Policyjne dane, do których dotarła „Rzeczpospolita” są szokujące – sprawcami blisko połowy gwałtów wśród nieletnich są chłopcy w wieku 13-15 lat. W dużej mierze to efekt rozpowszechnionego w społeczeństwie modelu „macho”.
Jednym z najgłośniejszych przypadków w ostatnim czasie był gwałt, jakiego dwóch 15-latków dopuściło się na 11-letniej dziewczynce. Sprawa była tym bardziej kontrowersyjna, że ofiara gwałtu zaszła w ciążę, a sąd wyraził zgodę na wykonanie aborcji. Ale ofiarami nastoletnich gwałcicieli, jak wynika z policyjnych statystyk, padają także chłopcy.

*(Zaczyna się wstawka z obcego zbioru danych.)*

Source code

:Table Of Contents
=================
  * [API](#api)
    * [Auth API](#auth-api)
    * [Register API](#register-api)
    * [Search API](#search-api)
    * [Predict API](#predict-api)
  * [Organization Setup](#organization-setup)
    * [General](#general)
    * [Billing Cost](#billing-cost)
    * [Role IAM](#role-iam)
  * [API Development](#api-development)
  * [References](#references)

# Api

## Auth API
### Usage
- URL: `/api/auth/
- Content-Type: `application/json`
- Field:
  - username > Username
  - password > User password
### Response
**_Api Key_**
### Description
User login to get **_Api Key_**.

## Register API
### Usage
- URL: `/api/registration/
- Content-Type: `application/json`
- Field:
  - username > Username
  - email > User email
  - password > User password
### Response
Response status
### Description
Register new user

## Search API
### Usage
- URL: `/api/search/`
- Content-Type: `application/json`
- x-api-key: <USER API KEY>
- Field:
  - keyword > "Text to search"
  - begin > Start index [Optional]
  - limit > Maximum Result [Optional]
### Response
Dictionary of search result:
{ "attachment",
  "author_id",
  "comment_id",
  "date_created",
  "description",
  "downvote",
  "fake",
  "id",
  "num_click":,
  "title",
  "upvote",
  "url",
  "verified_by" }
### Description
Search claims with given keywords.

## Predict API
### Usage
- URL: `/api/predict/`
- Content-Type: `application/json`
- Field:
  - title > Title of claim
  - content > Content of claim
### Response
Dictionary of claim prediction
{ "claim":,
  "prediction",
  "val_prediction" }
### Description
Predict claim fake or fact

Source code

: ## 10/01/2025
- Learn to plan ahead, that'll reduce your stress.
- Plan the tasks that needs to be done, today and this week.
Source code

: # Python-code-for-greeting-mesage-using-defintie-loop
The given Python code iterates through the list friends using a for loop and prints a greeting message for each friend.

Co jest przyczyną takich niepokojących tendencji? Psycholog Aleksandra Piotrowska przypomina, że okres 13-15 lat to początek dojrzewania, kiedy gwałtowanie rośnie produkcja testosteronu w organizmie.
Są jednak jeszcze czynnik kulturowe, czyli panujący w społeczeństwie model „macho” - prymitywnego faceta, który radzi sobie w życiu przy pomocy agresji. Problemem jest także bombardowanie dzieci niemal pornograficznymi przekazami – w reklamach, filmach, grach komputerowych. Nastolatki mogą też bez większego problemu ściągnąć i obejrzeć filmy pornograficzne.
W 2014 roku nieletni dopuścili się 69 gwałtów. Ale takich sytuacji mogło być więcej, bo jak wyjaśniają rozmówcy „Rz”, wszechobecny przekaz z podtekstem seksualnym powoduje przesuwanie granicy tego, co uznawane jest za przemoc seksualną.